Innovation. Forscher haben einen Weg gefunden, um CO₂ einzufangen und Elektrizität zu erzeugen. Damit könnte man in Zukunft Laptops versorgen oder der Industrie bei der Dekarbonisierung helfen
Um den Klimawandel zu bremsen, muss die Menschheit den Anteil von Kohlendioxid in der Atmosphäre reduzieren. Außerdem braucht es jede Menge erneuerbarer Energien, wenn man fossile Treibhausgasproduzenten wie Öl und Gas ersetzen will. Eine neue Entwicklung aus Australien könnte zwei Fliegen mit einer Klappe schlagen. Sie wandelt CO₂ aus der Luft direkt in Strom um.
Ultradünne Plättchen
Unter der Leitung von Zhuyuan Wang hat ein Forscherteam der University of Queensland in Brisbane einen sogenannten Nanogenerator kreiert.
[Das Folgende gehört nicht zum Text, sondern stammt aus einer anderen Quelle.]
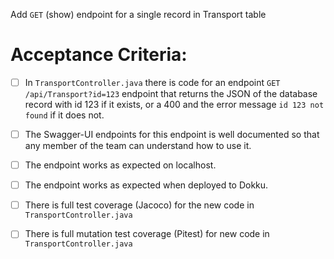  Add `GET` (show) endpoint for a single record in Transport table

# Acceptance Criteria:

- [ ] In `TransportController.java` there is code for an 
      endpoint `GET /api/Transport?id=123` endpoint 
      that returns the JSON of the database record with id 123 if it
      exists, or a 400 and the error message `id 123 not found` if it
      does not.
- [ ] The Swagger-UI endpoints for this endpoint is well documented
      so that any member of the team can understand how to use it.
- [ ] The endpoint works as expected on localhost.
- [ ] The endpoint works as expected when deployed to Dokku.
- [ ] There is full test coverage (Jacoco) for the new code in 
      `TransportController.java`
- [ ] There is full mutation test coverage (Pitest) for new code in
      `TransportController.java`


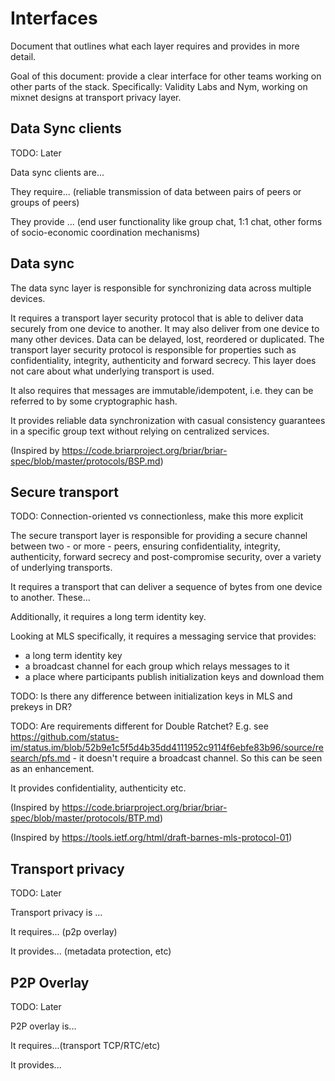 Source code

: # Interfaces

Document that outlines what each layer requires and provides in more detail.

Goal of this document: provide a clear interface for other teams working on other parts of the stack. Specifically: Validity Labs and Nym, working on mixnet designs at transport privacy layer.

## Data Sync clients

TODO: Later

Data sync clients are...

They require... (reliable transmission of data between pairs of peers or groups of peers)

They provide ... (end user functionality like group chat, 1:1 chat, other forms of socio-economic coordination mechanisms)

## Data sync

The data sync layer is responsible for synchronizing data across multiple devices.

It requires a transport layer security protocol that is able to deliver data securely from one device to another. It may also deliver from one device to many other devices. Data can be delayed, lost, reordered or duplicated. The transport layer security protocol is responsible for properties such as confidentiality, integrity, authenticity and forward secrecy. This layer does not care about what underlying transport is used.

It also requires that messages are immutable/idempotent, i.e. they can be referred to by some cryptographic hash.

It provides reliable data synchronization with casual consistency guarantees in a specific group text without relying on centralized services.

(Inspired by https://code.briarproject.org/briar/briar-spec/blob/master/protocols/BSP.md)

## Secure transport

TODO: Connection-oriented vs connectionless, make this more explicit

The secure transport layer is responsible for providing a secure channel between two - or more -
 peers, ensuring confidentiality, integrity, authenticity, forward secrecy and post-compromise security, over a variety of underlying transports.

It requires a transport that can deliver a sequence of bytes from one device to another. These...

Additionally, it requires a long term identity key. 

Looking at MLS specifically, it requires a messaging service that provides:
- a long term identity key
- a broadcast channel for each group which relays messages to it
- a place where participants publish initialization keys and download them

TODO: Is there any difference between initialization keys in MLS and prekeys in DR?

TODO: Are requirements different for Double Ratchet? E.g. see https://github.com/status-im/status.im/blob/52b9e1c5f5d4b35dd4111952c9114f6ebfe83b96/source/research/pfs.md - it doesn't require a broadcast channel. So this can be seen as an enhancement.

It provides confidentiality, authenticity etc.

(Inspired by https://code.briarproject.org/briar/briar-spec/blob/master/protocols/BTP.md)

(Inspired by https://tools.ietf.org/html/draft-barnes-mls-protocol-01)

## Transport privacy

TODO: Later

Transport privacy is ...

It requires... (p2p overlay)

It provides... (metadata protection, etc)

## P2P Overlay

TODO: Later

P2P overlay is...

It requires...(transport TCP/RTC/etc)

It provides...
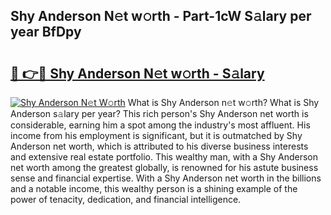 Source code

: ## Shy Anderson N𝚎t w𝚘rth - Part-1cW S𝚊lary per year BfDpy

# <h2><a href="http://gc05279.nevu.top/?p=Shy+Anderson">🔗 👉🔴 Shy Anderson N𝚎t w𝚘rth - S𝚊lary</a></h2>

[![Shy Anderson N𝚎t W𝚘rth](https://i.imgur.com/Oavwk0R.jpeg)](http://gc05279.nevu.top/?p=Shy+Anderson)
What is Shy Anderson n𝚎t w𝚘rth? What is Shy Anderson s𝚊lary per year?
This rich person's Shy Anderson net worth is considerable, earning him a spot among the industry's most affluent. His income from his employment is significant, but it is outmatched by Shy Anderson net worth, which is attributed to his diverse business interests and extensive real estate portfolio. This wealthy man, with a Shy Anderson net worth among the greatest globally, is renowned for his astute business sense and financial expertise. With a Shy Anderson net worth in the billions and a notable income, this wealthy person is a shining example of the power of tenacity, dedication, and financial intelligence.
Kernstück sind mehrere Schalen mit einem geleeartigen Hydrogel. Darin befindet sich ein Gemisch aus Polyaminen (organischen Verbindungen) und ultradünnen, nur wenige Atome dicken kleinen Plättchen (Nanosheets) aus Bornitrat.
Die Polyamine absorbieren CO₂ aus der Luft. Das Gas reagiert mit dem Bornitrat und es bilden sich Ionen. Die negativ geladenen Moleküle können sich frei bewegen, während die positiven im Hydrogel gefangen sind. Dadurch entsteht elektrische Spannung. Indem sie mehrere Schalen, in denen diese Reaktionen ablaufen, miteinander verbinden, können die Wissenschafter genug Spannung erzeugen, um eine Glühbirne zum Leuchten zu bringen oder kleine elektronische Geräte zu versorgen.
Für die Versuche an der University of Queensland wurde der Nanogenerator in eine Box gestellt, die mit CO₂ vollgepumpt wurde. „Als ich gesehen habe, dass wir elektrische Signale da herausbekamen, war ich sehr aufgeregt“, erzählt Wang. „Ich habe alles doppelt überprüft und es hat korrekt funktioniert. Da begann ich davon zu träumen, die Welt mit dieser Technologie verändern zu können.“
Für den Nanogenerator sehen die Forscher zwei große potenzielle Einsatzgebiete: „Wir könnten ein Gerät daraus machen, das ein wenig größer ist und genug Strom erzeugt, um ein Mobiltelefon oder einen Laptop anzutreiben, nur mit CO₂ aus der Luft“, sagt Xiwang Zhang, der Leiter des Forschungszentrums, an dem die Studie durchgeführt wurde. Andererseits könnten Industrieunternehmen die Technologie auch in größerem Stil einsetzen, um ihre Abgase zu reinigen und einen Teil ihres Strombedarfs zu decken.
Tobias Pröll vom Institut für Verfahrens- und Energietechnik der BOKU sieht noch viele offene Fragen beim Nanogenerator. Was passiert etwa mit dem aufgenommenen CO₂? Mit welchem Energieaufwand müsste man das Ausgangsmaterial regenerieren? Was die Forscher der University of Queensland schildern, sei nur der Teil eines Gesamtprozesses, der möglicherweise unerfüllbare Hoffnungen wecke.
Carbon Capture knifflig
An hohen Erwartungen sind in der Vergangenheit zahlreiche Vorhaben gescheitert, die sich mit „Carbon Capture“ auseinandersetzen. Um CO₂ einzufangen und entweder dauerhaft einzulagern (Carbon Capture and Storage, CCS) oder es in Produkten wiederzuverwenden (Carbon Capture and Utilization, CCU) kann man heute verschiedenste Methoden anwenden. Die meisten davon erfordern viel Energie.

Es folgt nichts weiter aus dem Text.